Somehow, we must find a way to eradicate this weakness or it will destroy us. Being honest with ourselves is one of the bravest acts a human can perform.
Each of us are moved by different things, from emotions to bravery and everything in between. We have triggers that reach into our hearts and spur us to action.
We have examples of people being “cut to the heart” by the Word of God. They had different reactions.
King David took Bathsheba to his bed and arranged the death of her husband, Uriah. When God sent Nathan to deliver a message to David, the King is told a story about a man whose only lamb was taken from him. David becomes indignant and demands retribution, only to find that “You are the man!” (2 Samuel 12:7, NKJV). David says, “I have sinned against the Lord” (2 Samuel 12:13). He and his family suffered the consequences, but he admitted his error before God.
Stephen, the brave man of God, preaches to a hostile Jewish crowd and leads them through the Old Testament to show that they were guilty of the murder of Christ, the Messiah.

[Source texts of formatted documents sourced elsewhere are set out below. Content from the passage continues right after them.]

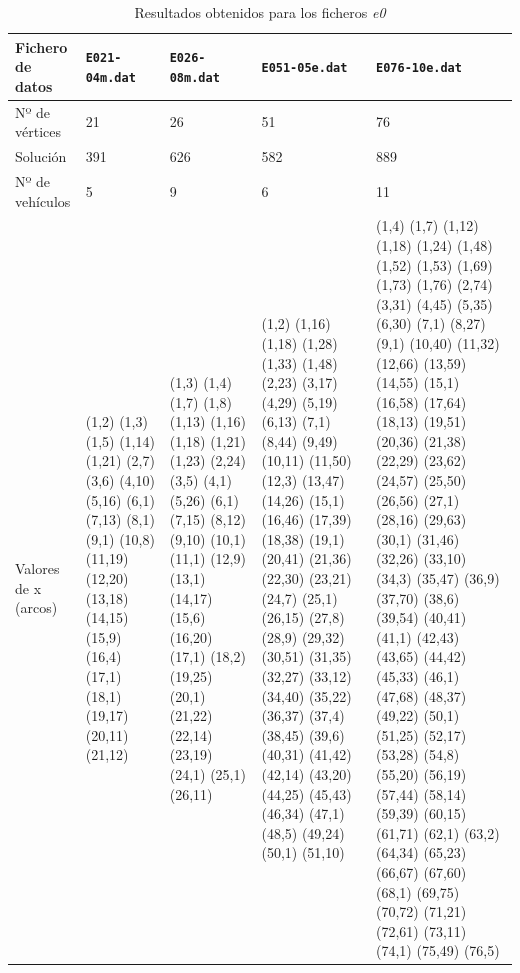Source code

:\documentclass[a4paper,11pt]{article}
\begin{document}
\begin{table}[!htbp]
\label{results_e0}
\centering
\begin{tabularx}{\textwidth}{|X|X|X|X|X|}
\hline
Fichero de datos	& \texttt{E021-04m.dat}	& \texttt{E026-08m.dat}	& \texttt{E051-05e.dat}	& \texttt{E076-10e.dat}	\\ \hline
Nº de vértices	& 21	& 26	& 51	& 76	\\ \hline
Solución	& 391	& 626	& 582	& 889	\\ \hline
Nº de vehículos	& 5	& 9	& 6	& 11	\\ \hline
Valores de x (arcos)	& (1,2) (1,3) (1,5) (1,14) (1,21) (2,7) (3,6) (4,10) (5,16) (6,1) (7,13) (8,1) (9,1) (10,8) (11,19) (12,20) (13,18) (14,15) (15,9) (16,4) (17,1) (18,1) (19,17) (20,11) (21,12)	& (1,3) (1,4) (1,7) (1,8) (1,13) (1,16) (1,18) (1,21) (1,23) (2,24) (3,5) (4,1) (5,26) (6,1) (7,15) (8,12) (9,10) (10,1) (11,1) (12,9) (13,1) (14,17) (15,6) (16,20) (17,1) (18,2) (19,25) (20,1) (21,22) (22,14) (23,19) (24,1) (25,1) (26,11)	& (1,2) (1,16) (1,18) (1,28) (1,33) (1,48) (2,23) (3,17) (4,29) (5,19) (6,13) (7,1) (8,44) (9,49) (10,11) (11,50) (12,3) (13,47) (14,26) (15,1) (16,46) (17,39) (18,38) (19,1) (20,41) (21,36) (22,30) (23,21) (24,7) (25,1) (26,15) (27,8) (28,9) (29,32) (30,51) (31,35) (32,27) (33,12) (34,40) (35,22) (36,37) (37,4) (38,45) (39,6) (40,31) (41,42) (42,14) (43,20) (44,25) (45,43) (46,34) (47,1) (48,5) (49,24) (50,1) (51,10)	& (1,4) (1,7) (1,12) (1,18) (1,24) (1,48) (1,52) (1,53) (1,69) (1,73) (1,76) (2,74) (3,31) (4,45) (5,35) (6,30) (7,1) (8,27) (9,1) (10,40) (11,32) (12,66) (13,59) (14,55) (15,1) (16,58) (17,64) (18,13) (19,51) (20,36) (21,38) (22,29) (23,62) (24,57) (25,50) (26,56) (27,1) (28,16) (29,63) (30,1) (31,46) (32,26) (33,10) (34,3) (35,47) (36,9) (37,70) (38,6) (39,54) (40,41) (41,1) (42,43) (43,65) (44,42) (45,33) (46,1) (47,68) (48,37) (49,22) (50,1) (51,25) (52,17) (53,28) (54,8) (55,20) (56,19) (57,44) (58,14) (59,39) (60,15) (61,71) (62,1) (63,2) (64,34) (65,23) (66,67) (67,60) (68,1) (69,75) (70,72) (71,21) (72,61) (73,11) (74,1) (75,49) (76,5)	\\ \hline
\end{tabularx}
\caption{Resultados obtenidos para los ficheros \textit{e0}}
\end{table}
\end{document}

“When they heard these things they were cut to the heart, and they gnashed at him with their teeth” (Acts 7:54). “Their smoldering anger exploded into rage.”/1 They raised stones and killed Stephen for airing their sins.

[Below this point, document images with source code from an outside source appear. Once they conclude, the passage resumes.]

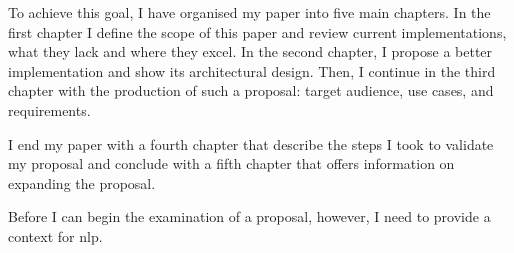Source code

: To achieve this goal, I have organised my paper into five main chapters.
In the first chapter I define the scope of this paper and review
current implementations, what they lack and where they excel. In the
second chapter, I propose a better implementation and show
its architectural design. Then, I continue in the third chapter with the
production of such a proposal: target audience, use cases, and requirements.

I end my paper with a fourth chapter that describe the steps I took to
validate my proposal and conclude with a fifth chapter that offers
information on expanding the proposal.

Before I can begin the examination of a proposal, however, I need to
provide a context for \gls{nlp}.

\endgroup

When the first gospel sermon was preached, the people of Jerusalem heard Peter and the Apostles present the truth of their sins. “Therefore let all the house of Israel know assuredly that God has made this Jesus, whom you crucified, both Lord and Christ” (Acts 2:36).
Three thousand admitted their sins and were immersed into Christ (Acts 2:38-41). They repented when they heard ostensibly the same message that Stephen preached before he was killed.
We all have sinned and sometimes we fall away completely (Romans 3:23; Romans 6:23; James 1:14-15; Hebrews 6:4-6).
Our sins will continue to exist and remain rationalized until we honestly allow God’s Word to penetrate our souls. We must be “cut to the heart” if we will find true spiritual healing. Sin is killing us and the blood of Christ is the cure (Romans 5:6-9).
How do we accomplish this goal?
First, we must value our souls above our own way and feelings. Second, we must be painfully honest with ourselves about our sins. Third, once we do so, we must be courageous enough to rid ourselves of them (Acts 22:16; Luke 13:3-5). Fourth, we must fear God more than men. Finally, we must prepare for heaven and yearn to be there with every fiber of our being.
We must remain tenderhearted to our sins and continue to reside in the grace and mercy of our Lord. It is a glorious abode!
1/ I do not remember the source of the quote.

3 Replies to “Cut to the Heart”

  1. Richard, I read your article again today, this time not as an editor, but for my personal benefit. Unfortunately, the editor’s eyes are what often see the material without the needy inner eyes taking it to heart and applying it personally. So as I read again this morning, I found your introduction to be one of the best things I’ve read in a while. The points on how to accomplish the goal felt abbreviated; the paragraph left me wanting more. I guess that’s a good sign. Thanks again.